§ **Problem to solve**:
Beginning with the line where "Eine Verunreinigung der" occurs, set down each line of the records through the final one, exactly and without additions.

-=-=-

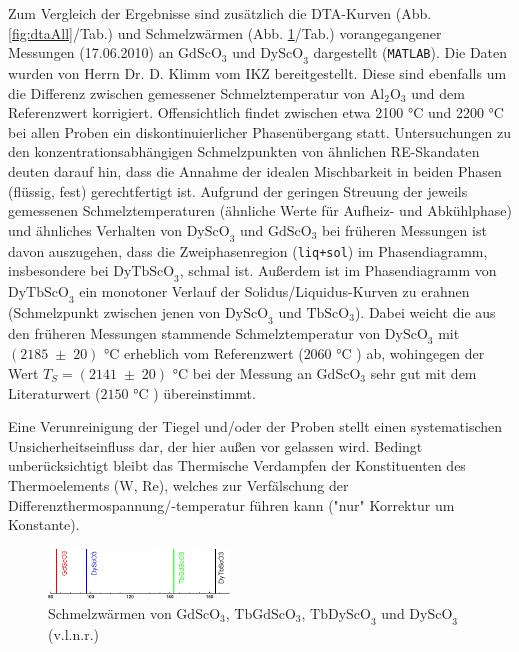 \documentclass[aps,twocolumn,secnumarabic,nobalancelastpage,amsmath,amssymb,
nofootinbib,superscriptaddress]{revtex4-1}
\begin{document}
\noindent Zum Vergleich der Ergebnisse sind zusätzlich die DTA-Kurven (Abb. \ref{fig:dtaAll}/Tab.) und Schmelzwärmen (Abb. \ref{fig:QAll}/Tab.) vorangegangener Messungen (17.06.2010) an $\text{GdScO}_3$ und $\text{DyScO}_3$ dargestellt (\texttt{MATLAB}).
Die Daten wurden von Herrn Dr. D. Klimm vom IKZ bereitgestellt. Diese sind ebenfalls um die Differenz zwischen gemessener Schmelztemperatur von $\text{Al}_{2}\text{O}_3$ und dem Referenzwert
korrigiert.
\noindent Offensichtlich findet zwischen etwa 2100 °C und 2200 °C bei allen Proben ein diskontinuierlicher Phasenübergang statt. Untersuchungen zu den
konzentrationsabhängigen Schmelzpunkten von ähnlichen RE-Skandaten deuten darauf hin, dass die Annahme der idealen Mischbarkeit in beiden Phasen (flüssig, fest) gerechtfertigt ist.
Aufgrund der geringen Streuung der jeweils gemessenen Schmelztemperaturen (ähnliche Werte für Aufheiz- und Abkühlphase) und ähnliches Verhalten von $\text{DyScO}_3$ und $\text{GdScO}_3$
bei früheren Messungen ist davon auszugehen, dass die Zweiphasenregion (\texttt{liq+sol}) im Phasendiagramm, insbesondere bei $\text{DyTbScO}_3$, schmal ist.
Außerdem ist im Phasendiagramm von $\text{DyTbScO}_3$ ein monotoner Verlauf der Solidus/Liquidus-Kurven zu erahnen (Schmelzpunkt zwischen jenen von $\text{DyScO}_3$ und $\text{TbScO}_3$).
Dabei weicht die aus den früheren Messungen stammende Schmelztemperatur von $\text{DyScO}_3$ mit $(2185\;\pm\;20)\text{ °C}$ erheblich vom Referenzwert ($2060\text{ °C}$ \cite{meltpDyScO3}) ab,
wohingegen der Wert $T_S=(2141\;\pm\; 20)\text{ °C}$ bei der Messung an $\text{GdScO}_3$ sehr gut mit dem Literaturwert ($2150\text{ °C}$ \cite{paperK}) übereinstimmt.

Eine Verunreinigung der Tiegel und/oder der Proben stellt einen systematischen Unsicherheitseinfluss dar, der hier außen vor gelassen wird. Bedingt unberücksichtigt bleibt das Thermische Verdampfen
der Konstituenten des Thermoelements (W, Re), welches zur Verfälschung der Differenzthermospannung/-temperatur führen kann ("nur"  Korrektur um Konstante).

\begin{figure}[t]
  \centering
  \includegraphics[width=0.43\textwidth]{../img/plotSchmelzwaermen.eps}
  \caption{\label{fig:QAll} Schmelzwärmen von $\text{GdScO}_3$, $\text{TbGdScO}_3$, $\text{TbDyScO}_3$ und $\text{DyScO}_3$ (v.l.n.r.) }
\end{figure}
\end{document}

-=-=-

§ **Answer for this exercise**:
Eine Verunreinigung der Tiegel und/oder der Proben stellt einen systematischen Unsicherheitseinfluss dar, der hier außen vor gelassen wird. Bedingt unberücksichtigt bleibt das Thermische Verdampfen
der Konstituenten des Thermoelements (W, Re), welches zur Verfälschung der Differenzthermospannung/-temperatur führen kann ("nur"  Korrektur um Konstante).

\begin{figure}[t]
  \centering
  \includegraphics[width=0.43\textwidth]{../img/plotSchmelzwaermen.eps}
  \caption{\label{fig:QAll} Schmelzwärmen von $\text{GdScO}_3$, $\text{TbGdScO}_3$, $\text{TbDyScO}_3$ und $\text{DyScO}_3$ (v.l.n.r.) }
\end{figure}
\end{document}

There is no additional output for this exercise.